▶ _Work to complete_
Starting at the line that holds "would be used.", transcribe every line to the end of the data exactly; include no other lines.

** Opening Raw data block **

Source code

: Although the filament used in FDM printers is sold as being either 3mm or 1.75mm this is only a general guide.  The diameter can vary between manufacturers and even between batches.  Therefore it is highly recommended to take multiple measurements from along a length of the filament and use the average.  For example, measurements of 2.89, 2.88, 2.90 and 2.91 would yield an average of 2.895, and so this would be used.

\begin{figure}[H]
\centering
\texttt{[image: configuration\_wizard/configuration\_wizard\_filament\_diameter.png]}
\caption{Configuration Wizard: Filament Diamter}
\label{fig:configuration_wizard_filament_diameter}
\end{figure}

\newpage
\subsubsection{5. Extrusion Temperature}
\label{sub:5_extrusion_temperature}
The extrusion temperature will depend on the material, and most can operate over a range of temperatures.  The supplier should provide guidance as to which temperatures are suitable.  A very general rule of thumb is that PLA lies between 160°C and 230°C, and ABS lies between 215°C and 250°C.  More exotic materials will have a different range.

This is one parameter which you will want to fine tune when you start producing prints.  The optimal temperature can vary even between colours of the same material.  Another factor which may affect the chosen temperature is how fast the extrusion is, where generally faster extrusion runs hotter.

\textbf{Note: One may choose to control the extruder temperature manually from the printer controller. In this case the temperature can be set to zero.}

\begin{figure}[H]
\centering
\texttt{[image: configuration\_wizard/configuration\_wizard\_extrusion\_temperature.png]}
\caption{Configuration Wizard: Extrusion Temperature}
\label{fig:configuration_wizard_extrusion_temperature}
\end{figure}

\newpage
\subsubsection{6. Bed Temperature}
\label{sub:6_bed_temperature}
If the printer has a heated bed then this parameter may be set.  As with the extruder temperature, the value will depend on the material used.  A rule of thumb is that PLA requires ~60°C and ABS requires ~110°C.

** Closing Raw data block **

▶ _Answer below_
: Although the filament used in FDM printers is sold as being either 3mm or 1.75mm this is only a general guide.  The diameter can vary between manufacturers and even between batches.  Therefore it is highly recommended to take multiple measurements from along a length of the filament and use the average.  For example, measurements of 2.89, 2.88, 2.90 and 2.91 would yield an average of 2.895, and so this would be used.

\begin{figure}[H]
\centering
\texttt{[image: configuration\_wizard/configuration\_wizard\_filament\_diameter.png]}
\caption{Configuration Wizard: Filament Diamter}
\label{fig:configuration_wizard_filament_diameter}
\end{figure}

\newpage
\subsubsection{5. Extrusion Temperature}
\label{sub:5_extrusion_temperature}
The extrusion temperature will depend on the material, and most can operate over a range of temperatures.  The supplier should provide guidance as to which temperatures are suitable.  A very general rule of thumb is that PLA lies between 160°C and 230°C, and ABS lies between 215°C and 250°C.  More exotic materials will have a different range.

This is one parameter which you will want to fine tune when you start producing prints.  The optimal temperature can vary even between colours of the same material.  Another factor which may affect the chosen temperature is how fast the extrusion is, where generally faster extrusion runs hotter.

\textbf{Note: One may choose to control the extruder temperature manually from the printer controller. In this case the temperature can be set to zero.}

\begin{figure}[H]
\centering
\texttt{[image: configuration\_wizard/configuration\_wizard\_extrusion\_temperature.png]}
\caption{Configuration Wizard: Extrusion Temperature}
\label{fig:configuration_wizard_extrusion_temperature}
\end{figure}

\newpage
\subsubsection{6. Bed Temperature}
\label{sub:6_bed_temperature}
If the printer has a heated bed then this parameter may be set.  As with the extruder temperature, the value will depend on the material used.  A rule of thumb is that PLA requires ~60°C and ABS requires ~110°C.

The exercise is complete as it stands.